Discussion:
the purpose of smtpd_sasl_authenticated_header
(too old to reply)
Udo Rader
2006-05-02 19:31:45 UTC
Permalink
Hi,

as we are currently testing 2.3 I would like to know the rationale
behind smtpd_sasl_authenticated_header.

On one hand I find the flag useful for tracing purposes, but on the
other hand I already see hordes of script kiddies/spammers harvesting
the login names for brute force attacks.

So what's the idea behind it?

Udo Rader
--
BestSolution.at EDV Systemhaus GmbH
http://www.bestsolution.at
Ralf Hildebrandt
2006-05-02 19:35:21 UTC
Permalink
Post by Udo Rader
Hi,
as we are currently testing 2.3 I would like to know the rationale
behind smtpd_sasl_authenticated_header.
On one hand I find the flag useful for tracing purposes, but on the
other hand I already see hordes of script kiddies/spammers harvesting
the login names for brute force attacks.
So what's the idea behind it?
# postconf -d smtpd_sasl_authenticated_header
smtpd_sasl_authenticated_header = no

The idea is to activate it if YOU think it's useful.
--
Ralf Hildebrandt (***@charite.de) ***@charite.de
Postfix - Einrichtung, Betrieb und Wartung Tel. +49 (0)30-450 570-155
http://www.postfix-buch.com
First Law of System Requirements:
"Anything is possible if you don't know what you're talking about..."
Udo Rader
2006-05-02 20:01:43 UTC
Permalink
Post by Ralf Hildebrandt
Post by Udo Rader
Hi,
as we are currently testing 2.3 I would like to know the rationale
behind smtpd_sasl_authenticated_header.
On one hand I find the flag useful for tracing purposes, but on the
other hand I already see hordes of script kiddies/spammers harvesting
the login names for brute force attacks.
So what's the idea behind it?
# postconf -d smtpd_sasl_authenticated_header
smtpd_sasl_authenticated_header = no
The idea is to activate it if YOU think it's useful.
yes, that is quite obvious, I am in control of any parameter, but I
would like to know what's the idea behind it.

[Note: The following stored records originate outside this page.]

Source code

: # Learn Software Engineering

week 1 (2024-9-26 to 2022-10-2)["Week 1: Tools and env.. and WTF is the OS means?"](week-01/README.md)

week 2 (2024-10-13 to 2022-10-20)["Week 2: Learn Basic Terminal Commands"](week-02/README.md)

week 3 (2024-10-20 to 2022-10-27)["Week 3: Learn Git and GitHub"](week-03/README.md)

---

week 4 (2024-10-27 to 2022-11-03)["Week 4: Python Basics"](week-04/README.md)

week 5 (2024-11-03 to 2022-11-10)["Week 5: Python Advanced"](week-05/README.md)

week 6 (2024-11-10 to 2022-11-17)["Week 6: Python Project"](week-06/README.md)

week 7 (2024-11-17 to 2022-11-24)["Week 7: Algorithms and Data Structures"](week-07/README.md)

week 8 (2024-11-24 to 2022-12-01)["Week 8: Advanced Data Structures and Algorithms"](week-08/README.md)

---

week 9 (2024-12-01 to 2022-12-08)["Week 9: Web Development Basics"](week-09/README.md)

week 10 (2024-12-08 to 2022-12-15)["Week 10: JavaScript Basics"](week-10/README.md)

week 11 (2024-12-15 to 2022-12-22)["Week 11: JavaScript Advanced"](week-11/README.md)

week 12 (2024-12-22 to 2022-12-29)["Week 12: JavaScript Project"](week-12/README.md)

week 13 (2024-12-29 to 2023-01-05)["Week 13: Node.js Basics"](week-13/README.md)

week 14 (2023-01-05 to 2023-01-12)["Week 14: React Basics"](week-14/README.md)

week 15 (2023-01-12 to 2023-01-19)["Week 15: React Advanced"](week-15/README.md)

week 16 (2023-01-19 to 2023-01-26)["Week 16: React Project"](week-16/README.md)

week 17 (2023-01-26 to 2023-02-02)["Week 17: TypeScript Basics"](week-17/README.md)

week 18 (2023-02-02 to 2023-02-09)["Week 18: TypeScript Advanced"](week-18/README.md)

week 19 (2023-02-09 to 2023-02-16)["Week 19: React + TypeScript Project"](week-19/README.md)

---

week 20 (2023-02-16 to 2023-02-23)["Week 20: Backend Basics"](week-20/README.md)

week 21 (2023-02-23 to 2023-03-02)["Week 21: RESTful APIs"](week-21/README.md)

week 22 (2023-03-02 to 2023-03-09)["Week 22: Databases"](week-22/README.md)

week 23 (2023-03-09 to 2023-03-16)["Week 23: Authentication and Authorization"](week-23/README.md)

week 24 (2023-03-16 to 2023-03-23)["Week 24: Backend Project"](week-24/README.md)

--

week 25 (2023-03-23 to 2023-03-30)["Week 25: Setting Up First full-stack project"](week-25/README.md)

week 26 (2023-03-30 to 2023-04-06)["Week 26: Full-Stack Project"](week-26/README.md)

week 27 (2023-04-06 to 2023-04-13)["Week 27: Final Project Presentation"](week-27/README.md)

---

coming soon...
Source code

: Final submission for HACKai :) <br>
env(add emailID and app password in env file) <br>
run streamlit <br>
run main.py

If I was to setup a completely new, state of the art etc. server, (why)
would I enable it?

Udo Rader
--
BestSolution.at EDV Systemhaus GmbH
http://www.bestsolution.at
l***@kwsoft.de
2006-05-02 20:13:22 UTC
Permalink
Post by Udo Rader
Post by Ralf Hildebrandt
Post by Udo Rader
Hi,
as we are currently testing 2.3 I would like to know the rationale
behind smtpd_sasl_authenticated_header.
On one hand I find the flag useful for tracing purposes, but on the
other hand I already see hordes of script kiddies/spammers harvesting
the login names for brute force attacks.
So what's the idea behind it?
# postconf -d smtpd_sasl_authenticated_header
smtpd_sasl_authenticated_header = no
The idea is to activate it if YOU think it's useful.
yes, that is quite obvious, I am in control of any parameter, but I
would like to know what's the idea behind it.
If I was to setup a completely new, state of the art etc. server, (why)
would I enable it?
As far as i remember there was some demand for this to distinguish
authenticated mail from other at a later stage (content filter ..).
Some sites may use it to assign every sent e-mail to a user without
scanning zhe logs.
But as said, if you have no idea what to do with leave it at default.

Regards

Andreas
mouss
2006-05-03 21:58:17 UTC
Permalink
Post by Udo Rader
Hi,
as we are currently testing 2.3 I would like to know the rationale
behind smtpd_sasl_authenticated_header.
On one hand I find the flag useful for tracing purposes, but on the
other hand I already see hordes of script kiddies/spammers harvesting
the login names for brute force attacks.
So what's the idea behind it?
some cases where this is ok:

- if login = email address (many virtual users setups), then there is no
problem including the login.

- if you have different instances/servers handling inbound and outbound
mail, you can enable the header for inbound mail only.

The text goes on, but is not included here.